Home > Categories > Books > Brain Teasers and Puzzles > NZWW Word Puzzles review
Following on from the great success of the first book, here is another wonderful collection of word puzzles to keep you entertained for hours!
Compiled by master puzzler Pam Hutton, the New Zealand Woman's Weekly puzzle page editor, WORD PUZZLES: VOLUME TWO is a new collection that once again is a combination of new puzzles and old favourites.
For many, puzzle-solving is a wonderful solitary pleasure, while others like to set up a team and pool all their mental resources to find the answers. Whichever is your preference, the puzzles inside this book are sure to entertain and challenge. Whether you are an avid puzzle solver or a novice, you will find a puzzle in this book that suits you.
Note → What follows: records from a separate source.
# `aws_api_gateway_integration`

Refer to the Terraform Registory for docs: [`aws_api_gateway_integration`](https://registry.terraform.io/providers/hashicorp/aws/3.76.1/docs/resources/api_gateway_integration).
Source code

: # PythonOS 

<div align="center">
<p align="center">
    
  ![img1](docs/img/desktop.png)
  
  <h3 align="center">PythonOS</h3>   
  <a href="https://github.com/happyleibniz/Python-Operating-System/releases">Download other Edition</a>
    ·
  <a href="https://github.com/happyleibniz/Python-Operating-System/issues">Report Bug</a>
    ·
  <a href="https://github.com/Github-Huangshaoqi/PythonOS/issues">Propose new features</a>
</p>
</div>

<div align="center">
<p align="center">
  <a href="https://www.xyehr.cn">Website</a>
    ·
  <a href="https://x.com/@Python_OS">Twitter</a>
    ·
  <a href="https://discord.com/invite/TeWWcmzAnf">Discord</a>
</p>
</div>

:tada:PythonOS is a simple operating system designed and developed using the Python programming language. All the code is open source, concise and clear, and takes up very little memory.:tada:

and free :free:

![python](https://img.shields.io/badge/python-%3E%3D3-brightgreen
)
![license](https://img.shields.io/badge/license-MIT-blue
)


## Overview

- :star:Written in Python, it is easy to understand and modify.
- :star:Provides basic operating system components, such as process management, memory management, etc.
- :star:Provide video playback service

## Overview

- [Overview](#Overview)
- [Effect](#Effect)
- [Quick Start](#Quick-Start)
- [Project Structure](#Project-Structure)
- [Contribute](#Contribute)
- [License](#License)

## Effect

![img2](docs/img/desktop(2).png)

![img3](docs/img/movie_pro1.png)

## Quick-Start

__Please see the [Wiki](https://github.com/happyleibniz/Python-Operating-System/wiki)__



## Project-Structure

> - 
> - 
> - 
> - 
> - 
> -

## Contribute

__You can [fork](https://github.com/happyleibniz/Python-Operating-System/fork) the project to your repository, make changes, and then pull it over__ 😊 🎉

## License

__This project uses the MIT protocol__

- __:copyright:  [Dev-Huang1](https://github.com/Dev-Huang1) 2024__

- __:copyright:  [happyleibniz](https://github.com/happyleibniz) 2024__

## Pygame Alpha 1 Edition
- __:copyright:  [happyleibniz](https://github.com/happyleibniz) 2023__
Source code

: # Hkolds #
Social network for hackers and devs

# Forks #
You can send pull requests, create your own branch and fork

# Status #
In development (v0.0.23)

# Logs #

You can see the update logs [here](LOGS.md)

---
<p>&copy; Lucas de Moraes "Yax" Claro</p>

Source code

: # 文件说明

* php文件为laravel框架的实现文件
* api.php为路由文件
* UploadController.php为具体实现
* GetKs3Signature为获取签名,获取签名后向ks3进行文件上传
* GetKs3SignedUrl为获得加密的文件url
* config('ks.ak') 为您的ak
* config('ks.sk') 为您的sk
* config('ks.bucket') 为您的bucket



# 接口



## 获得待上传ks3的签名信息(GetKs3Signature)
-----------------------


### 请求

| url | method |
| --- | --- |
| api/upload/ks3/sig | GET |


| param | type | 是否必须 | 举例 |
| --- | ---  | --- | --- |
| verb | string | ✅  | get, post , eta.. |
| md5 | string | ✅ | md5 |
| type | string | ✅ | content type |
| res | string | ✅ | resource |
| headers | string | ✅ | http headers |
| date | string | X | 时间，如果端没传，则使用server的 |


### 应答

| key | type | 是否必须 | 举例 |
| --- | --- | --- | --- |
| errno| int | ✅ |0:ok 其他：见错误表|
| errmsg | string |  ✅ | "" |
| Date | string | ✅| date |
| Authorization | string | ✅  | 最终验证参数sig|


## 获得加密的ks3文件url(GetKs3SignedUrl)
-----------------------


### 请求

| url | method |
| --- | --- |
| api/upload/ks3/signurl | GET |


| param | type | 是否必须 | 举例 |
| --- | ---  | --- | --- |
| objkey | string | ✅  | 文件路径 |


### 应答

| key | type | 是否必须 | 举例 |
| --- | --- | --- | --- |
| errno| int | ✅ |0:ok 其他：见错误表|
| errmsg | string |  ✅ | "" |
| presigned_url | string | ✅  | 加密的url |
The puzzles include circle puzzles, crosswords with hidden keywords, checkerboards, missing links, double trouble, two for one, lexicode quizzes, cryptic crosswords and many more.
Product reviews...
Ok, so it says 'Woman's Weekly' on the title. That should not put anyone off from buying this little book packed with puzzles to tease the mind. The puzzles are in a vast array from the well-known crosswords to variations on a crossword theme, and a vast number of other word puzzles to addle the brain in frustration and keep the mind occupied away from tasks in hand that really do need doing: Washing up, mowing the lawn, vacuuming the carpets or feeding the child.
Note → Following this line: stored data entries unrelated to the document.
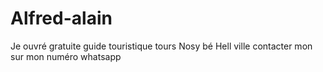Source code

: # Alfred-alain
Je ouvré gratuite guide touristique tours Nosy bé Hell ville contacter mon sur mon numéro whatsapp

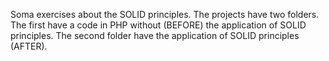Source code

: Soma exercises about the SOLID principles.
The projects have two folders. The first have a code in PHP without (BEFORE) the application of SOLID principles.
The second folder have the application of SOLID principles (AFTER).

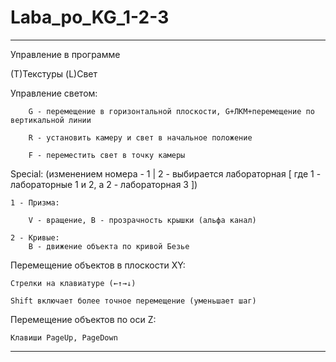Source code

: # Laba_po_KG_1-2-3
---
Управление в программе

(T)Текстуры (L)Свет

  Управление светом:
  
		G - перемещение в горизонтальной плоскости, G+ЛКМ+перемещение по вертикальной линии
		
		R - установить камеру и свет в начальное положение
		
		F - переместить свет в точку камеры
		
Special: (изменением номера - 1 | 2 - выбирается лабораторная [ где 1 - лабораторные 1 и 2, а 2 - лабораторная 3 ])

	1 - Призма:

		V - вращение, B - прозрачность крышки (альфа канал)    
  
	2 - Кривые:
		B - движение объекта по кривой Безье 

Перемещение объектов в плоскости XY:

	Стрелки на клавиатуре (←↑→↓)

	Shift включает более точное перемещение (уменьшает шаг)
	
Перемещение объектов по оси Z:

	Клавиши PageUp, PageDown


---
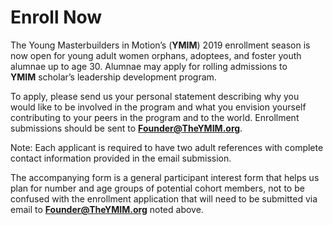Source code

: # Enroll Now

The Young Masterbuilders in Motion’s (**YMIM**) 2019 enrollment season is now open for young adult women orphans, adoptees, and foster youth alumnae up to age 30\. Alumnae may apply for rolling admissions to **YMIM** scholar’s leadership development program.

To apply, please send us your personal statement describing why you would like to be involved in the program and what you envision yourself contributing to your peers in the program and to the world. Enrollment submissions should be sent to **Founder@TheYMIM.org**.

Note: Each applicant is required to have two adult references with complete contact information provided in the email submission.

The accompanying form is a general participant interest form that helps us plan for number and age groups of potential cohort members, not to be confused with the enrollment application that will need to be submitted via email to **Founder@TheYMIM.org** noted above.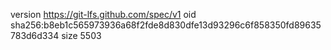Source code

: version https://git-lfs.github.com/spec/v1
oid sha256:b8eb1c565973936a68f2fde8d830dfe13d93296c6f858350fd89635783d6d334
size 5503
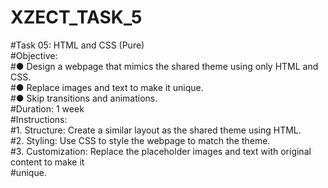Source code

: # XZECT_TASK_5 <br>
#Task 05: HTML and CSS (Pure)<br>
#Objective:<br>
#● Design a webpage that mimics the shared theme using only HTML and CSS.<br>
#● Replace images and text to make it unique.<br>
#● Skip transitions and animations.<br>
#Duration: 1 week<br>
#Instructions:<br>
#1. Structure: Create a similar layout as the shared theme using HTML.<br>
#2. Styling: Use CSS to style the webpage to match the theme.<br>
#3. Customization: Replace the placeholder images and text with original content to make it<br>
#unique.
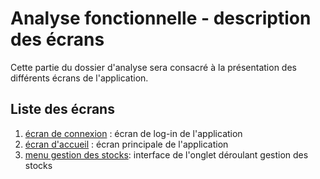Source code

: # Analyse fonctionnelle - description des écrans #

Cette partie du dossier d'analyse sera consacré à la présentation des différents écrans de l'application.

## Liste des écrans ##

1. [écran de connexion](./2-2-1-log-in.md) : écran de log-in de l'application
2. [écran d'accueil](./2-2-2-menu-principale.md) : écran principale de l'application
3. [menu gestion des stocks](./2-2-3-gestion-stocks.md): interface de l'onglet déroulant gestion des stocks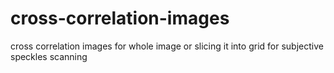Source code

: # cross-correlation-images
cross correlation images for whole image or slicing it into grid for subjective speckles scanning
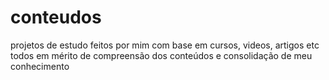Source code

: # conteudos

projetos de estudo feitos por mim com base em cursos, videos, artigos etc todos em mérito de compreensão dos conteúdos e consolidação de meu conhecimento
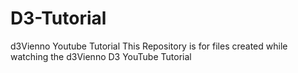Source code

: # D3-Tutorial
d3Vienno Youtube Tutorial
This Repository is for files created while watching the d3Vienno D3 YouTube Tutorial
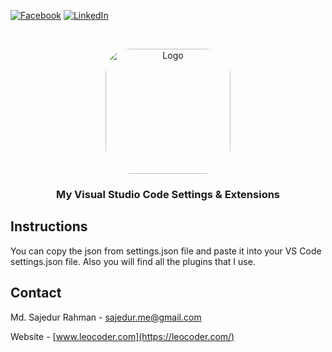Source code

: [![Facebook][facebook-shield]][facebook-url]
[![LinkedIn][linkedin-shield]][linkedin-url]

<!-- PROJECT LOGO -->
<br />
<p align="center">
    <img style="width: 200px;
    border-radius: 40px;" src="https://scontent.fdac142-1.fna.fbcdn.net/v/t39.30808-6/448884243_411375938571661_7542137506464591468_n.jpg?_nc_cat=109&ccb=1-7&_nc_sid=6ee11a&_nc_eui2=AeHLzknKMwRstQn8dmuuHoSRXDaMSkkvU8dcNoxKSS9Tx9qdZptL0tSa-Gx2SklqK-FA_UVW2Baso80hKc5jBWdz&_nc_ohc=bbQSGTX0wVgQ7kNvgFlhDv_&_nc_ht=scontent.fdac142-1.fna&oh=00_AYB2jdJ_THCQovDm5hYMMz6USIF5e_aAkIfvOMZ07ZM3nA&oe=6682FDEC" alt="Logo">
  </a>

  <h3 align="center">My Visual Studio Code Settings & Extensions</h3>

<!-- Insructions -->

## Instructions

You can copy the json from settings.json file and paste it into your VS Code settings.json file. Also you will find all the plugins that I use.

<!-- CONTACT -->

## Contact

Md. Sajedur Rahman - [sajedur.me@gmail.com](mailto:sajedur.me@gmail.com)

Website - [www.leocoder.com](https://leocoder.com/)

<!-- MARKDOWN LINKS & IMAGES -->

[facebook-shield]: https://img.shields.io/badge/-Facebook-black.svg?style=flat-square&logo=facebook&color=555&logoColor=white
[facebook-url]: https://www.facebook.com/profile.php?id=100090977744360
[linkedin-shield]: https://img.shields.io/badge/-LinkedIn-black.svg?style=flat-square&logo=linkedin&colorB=555
[linkedin-url]: https://www.linkedin.com/in/sajedur-me/
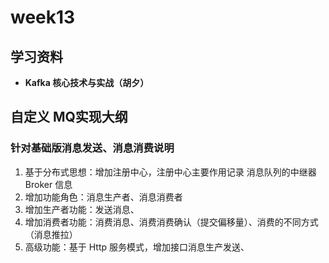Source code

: # week13

## 学习资料

- ****Kafka 核心技术与实战（胡夕）****

## 自定义 MQ实现大纲

### 针对基础版消息发送、消息消费说明

1. 基于分布式思想：增加注册中心，注册中心主要作用记录 消息队列的中继器 Broker 信息
2. 增加功能角色：消息生产者、消息消费者
3. 增加生产者功能：发送消息、
4. 增加消费者功能：消费消息、消费消费确认（提交偏移量）、消费的不同方式（消息推拉）
5. 高级功能：基于 Http 服务模式，增加接口消息生产发送、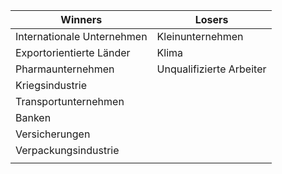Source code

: | **Winners**                | **Losers**               |
| -------------------------- | ------------------------ |
| Internationale Unternehmen | Kleinunternehmen         |
| Exportorientierte Länder   | Klima                    |
| Pharmaunternehmen          | Unqualifizierte Arbeiter |
| Kriegsindustrie            |                          |
| Transportunternehmen       |                          |
| Banken                     |                          |
| Versicherungen             |                          |
| Verpackungsindustrie       |                          |
|                            |                          |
This book (despite the 'Woman's Weekly' title!) is well worth buying to while away the unimportant hours or for just a brief interlude from work. This book will appeal to puzzlers and non-puzzlers alike.
Despite an interest in linguistics, and an appreciation of the special patterns buried in words, I am not all that good at word puzzles, so I don't think I enjoyed this as much as a hardened wordsmith would.
Despite that, I was drawn into the book within moments, particularly the Word Windows puzzles where you are presented with a series of letters and a sequence of masks that will obscure certain letters. It's a simple enough taks to test each mask against each set of letters, to see which pair reveal a word, but it's still fun.
The Lexicode puzzles were also quite fun, with a component of knowing little bits of lots of topics required in order to get the answers, then shuffling the letters to make a witty comment or hidden message. Again, the toughest bit of these puzzles seems to be the making of them, so Pam's skills are most impressive. :)
Overall, this book is a great way to pass those dozy days when it's too hot to do anything more than sit back in the shade, sip a cold drink, and while away the hours until it cools down enough to get stuck into the dishes or garden.